[comp.unix.aux] collapsing forks

pechner@ddtg.com (Michael Pechner) (05/25/91)

I am having a very strange problem with A/UX.  I can cause a fork to 
"sort of" fail by having a huge automatic variable.  Here are two 
programs to show my point.  The only difference between the two programs 
are that junk is an automatic in the version that fails, and a global static 
in the version that works.

The working program:

	#include<signal.h>
	static char junk[256000];
	void catch()
	{
		printf("signal caught pid %d\n", getpid());
	}
	main(){
		int ret;
		int pip[2];
		char buf[3];

		printf("pipe call %d\n", pipe(pip));
		ret=fork();
		printf("fork just occured  %d \n", ret);
		if((ret=fork()) == 0){ /*child */
			signal(SIGALRM, catch);
			alarm(10);

			printf("return from child write %d\n", write(pip[1], "a", 1));
			sleep(2);
			exit(1);
		}
		else if(ret > 0){ /* parent */
			signal(SIGALRM, catch);
			alarm(10);
			printf("return from parent read %d\n", read (pip[0], buf, 1));
			printf("parent read %c\n", buf[0]);
			sleep(2);
			exit(1);
		}
	}

The output:
	pipe call 0
	fork just occured  0 
	fork just occured  991 
	return from child write 1
	return from parent read 1
	parent read a
	return from child write 1
	return from parent read 1
	parent read a

The non-working program.  The only difference is that "junk" is 
an automatic variable.

	#include<signal.h>
	void catch()
	{
		printf("signal caught pid %d\n", getpid());
	}
	main(){
		int ret;
		int pip[2];
		char buf[3];
		char junk[256000];

		printf("pipe call %d\n", pipe(pip));
		ret=fork();
		printf("fork just occured  %d \n", ret);
		if((ret=fork()) == 0){ /*child */
			signal(SIGALRM, catch);
			alarm(10);

			printf("return from child write %d\n", write(pip[1], "a", 1));
			sleep(2);
			exit(1);
		}
		else if(ret > 0){ /* parent */
			signal(SIGALRM, catch);
			alarm(10);
			printf("return from parent read %d\n", read (pip[0], buf, 1));
			printf("parent read %c\n", buf[0]);
			sleep(2);
			exit(1);
		}
	}


The output:
	pipe call 0
	fork just occured  1013 
	signal caught pid 1011
	return from parent read -1
	parent read 


Notice that on the failed call, the fork returns a valid pid to the parent.
The child does not return.
The child process collapses immediately.

Can anybody explain this to me?


-- 
pechner@mikey.ddtg.com (Michael Pechner)  | Pizza Probably The Worlds Most
DuPont Design Technologies Group          | Perfect Food.
Santa Clara, Ca                           | Carbo, Meat, Dairy, And Veggie 
                                          | All Food Groups In One.

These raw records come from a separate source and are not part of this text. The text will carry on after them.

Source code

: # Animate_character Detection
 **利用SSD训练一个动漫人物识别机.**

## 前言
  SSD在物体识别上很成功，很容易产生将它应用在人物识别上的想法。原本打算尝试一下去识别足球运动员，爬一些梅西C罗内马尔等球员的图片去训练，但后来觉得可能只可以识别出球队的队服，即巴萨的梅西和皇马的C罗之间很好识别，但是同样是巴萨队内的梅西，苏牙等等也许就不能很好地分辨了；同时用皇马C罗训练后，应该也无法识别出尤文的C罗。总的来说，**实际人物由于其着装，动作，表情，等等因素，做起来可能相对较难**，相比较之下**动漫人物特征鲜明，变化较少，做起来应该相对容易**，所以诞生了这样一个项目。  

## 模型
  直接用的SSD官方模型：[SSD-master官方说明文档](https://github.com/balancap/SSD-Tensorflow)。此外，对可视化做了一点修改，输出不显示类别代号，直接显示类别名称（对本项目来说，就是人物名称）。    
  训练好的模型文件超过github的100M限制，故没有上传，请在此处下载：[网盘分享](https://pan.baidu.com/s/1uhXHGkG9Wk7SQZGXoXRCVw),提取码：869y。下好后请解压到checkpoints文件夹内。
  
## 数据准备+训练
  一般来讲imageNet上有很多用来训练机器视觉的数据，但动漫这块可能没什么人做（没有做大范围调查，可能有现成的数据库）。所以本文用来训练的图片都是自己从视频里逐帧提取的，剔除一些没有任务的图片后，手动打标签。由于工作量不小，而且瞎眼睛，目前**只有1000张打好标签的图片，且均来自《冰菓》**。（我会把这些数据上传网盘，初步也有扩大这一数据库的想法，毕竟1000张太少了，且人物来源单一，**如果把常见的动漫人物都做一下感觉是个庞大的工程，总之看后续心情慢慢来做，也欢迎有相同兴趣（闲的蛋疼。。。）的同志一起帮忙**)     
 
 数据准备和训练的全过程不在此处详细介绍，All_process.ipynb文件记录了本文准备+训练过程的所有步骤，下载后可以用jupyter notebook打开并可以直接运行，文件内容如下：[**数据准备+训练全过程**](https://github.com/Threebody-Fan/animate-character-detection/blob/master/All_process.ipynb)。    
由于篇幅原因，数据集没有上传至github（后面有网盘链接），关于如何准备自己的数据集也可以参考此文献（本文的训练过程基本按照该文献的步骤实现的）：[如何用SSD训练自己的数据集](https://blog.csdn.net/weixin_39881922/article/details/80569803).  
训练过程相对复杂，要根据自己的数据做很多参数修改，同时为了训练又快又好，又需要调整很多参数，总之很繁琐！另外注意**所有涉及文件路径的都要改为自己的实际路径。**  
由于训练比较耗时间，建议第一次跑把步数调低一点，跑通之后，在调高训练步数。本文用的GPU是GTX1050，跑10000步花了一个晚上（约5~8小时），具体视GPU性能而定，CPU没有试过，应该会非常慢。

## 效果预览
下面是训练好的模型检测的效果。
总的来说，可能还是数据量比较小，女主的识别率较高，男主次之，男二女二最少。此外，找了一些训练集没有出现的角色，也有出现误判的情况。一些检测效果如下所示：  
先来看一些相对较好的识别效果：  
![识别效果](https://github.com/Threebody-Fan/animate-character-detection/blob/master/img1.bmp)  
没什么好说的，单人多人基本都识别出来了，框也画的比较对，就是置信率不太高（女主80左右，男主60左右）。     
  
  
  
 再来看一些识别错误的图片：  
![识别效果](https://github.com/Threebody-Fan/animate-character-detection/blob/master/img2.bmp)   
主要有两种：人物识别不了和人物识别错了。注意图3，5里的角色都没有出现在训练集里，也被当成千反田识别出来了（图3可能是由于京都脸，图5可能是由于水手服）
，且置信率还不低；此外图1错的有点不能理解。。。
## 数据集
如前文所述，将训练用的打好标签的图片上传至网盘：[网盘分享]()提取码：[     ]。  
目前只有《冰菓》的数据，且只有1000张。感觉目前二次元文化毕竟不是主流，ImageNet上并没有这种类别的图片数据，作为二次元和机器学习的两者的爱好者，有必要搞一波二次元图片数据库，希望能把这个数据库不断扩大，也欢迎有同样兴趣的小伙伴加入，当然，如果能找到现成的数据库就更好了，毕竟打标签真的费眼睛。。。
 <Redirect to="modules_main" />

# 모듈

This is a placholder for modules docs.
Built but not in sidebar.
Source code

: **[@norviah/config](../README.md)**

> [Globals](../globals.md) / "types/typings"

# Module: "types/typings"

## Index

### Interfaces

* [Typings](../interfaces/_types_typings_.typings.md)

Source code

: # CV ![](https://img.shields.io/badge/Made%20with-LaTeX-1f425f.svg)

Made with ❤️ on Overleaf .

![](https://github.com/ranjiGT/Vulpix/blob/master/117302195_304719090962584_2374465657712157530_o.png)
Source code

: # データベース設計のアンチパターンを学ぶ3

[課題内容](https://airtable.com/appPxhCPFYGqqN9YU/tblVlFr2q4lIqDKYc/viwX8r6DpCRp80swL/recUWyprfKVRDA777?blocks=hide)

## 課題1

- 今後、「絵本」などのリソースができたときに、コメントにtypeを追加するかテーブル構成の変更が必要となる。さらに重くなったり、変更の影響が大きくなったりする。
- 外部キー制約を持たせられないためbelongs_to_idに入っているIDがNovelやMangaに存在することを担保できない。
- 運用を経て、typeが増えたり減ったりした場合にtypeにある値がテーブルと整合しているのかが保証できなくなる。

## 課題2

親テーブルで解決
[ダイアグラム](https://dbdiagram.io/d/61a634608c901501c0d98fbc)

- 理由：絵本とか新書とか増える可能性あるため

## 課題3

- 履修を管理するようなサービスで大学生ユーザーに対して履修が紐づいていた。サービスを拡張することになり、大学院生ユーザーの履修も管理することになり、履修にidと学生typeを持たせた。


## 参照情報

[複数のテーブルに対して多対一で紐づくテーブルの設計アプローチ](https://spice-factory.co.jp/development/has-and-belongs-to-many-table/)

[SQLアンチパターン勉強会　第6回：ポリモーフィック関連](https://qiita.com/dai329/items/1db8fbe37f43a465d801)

mycroft@kropotki.gnu.ai.mit.edu (Charles Hannum) (05/30/91)

In article <1991May24.215945.13707@ddtg.com> pechner@ddtg.com (Michael Pechner) writes:

   I am having a very strange problem with A/UX.  I can cause a fork to 
   "sort of" fail by having a huge automatic variable.  Here are two 
   programs to show my point.  The only difference between the two programs 
   are that junk is an automatic in the version that fails, and a global static 
   The working program:

	   static char junk[256000];

   The non-working program.  The only difference is that "junk" is 
   an automatic variable.

	   main(){
		   /*...*/
		   char junk[256000];
	   }

   Notice that on the failed call, the fork returns a valid pid to the parent.
   The child does not return.
   The child process collapses immediately.

   Can anybody explain this to me?


I believe so.  B-)

In the first example, 'junk' is indeed being allocated at the top level, as a
global variable.  This means the space is allocated in a separate data
segment when the program is started.  Since presumably your machine has enough
RAM and/or virtual memory, this works.

In the second example, 'junk' is indeed being allocated as an automatic
variable.  Most C compilers cause this data to be placed on the stack.  For
some reason, tossing 250K on the stack at once gives A/UX indigestion, and
your program dies.  (As an aside:  On what systems, using what operating
systems, *will* this work, and on which ones will it crash the kernel?  B-) )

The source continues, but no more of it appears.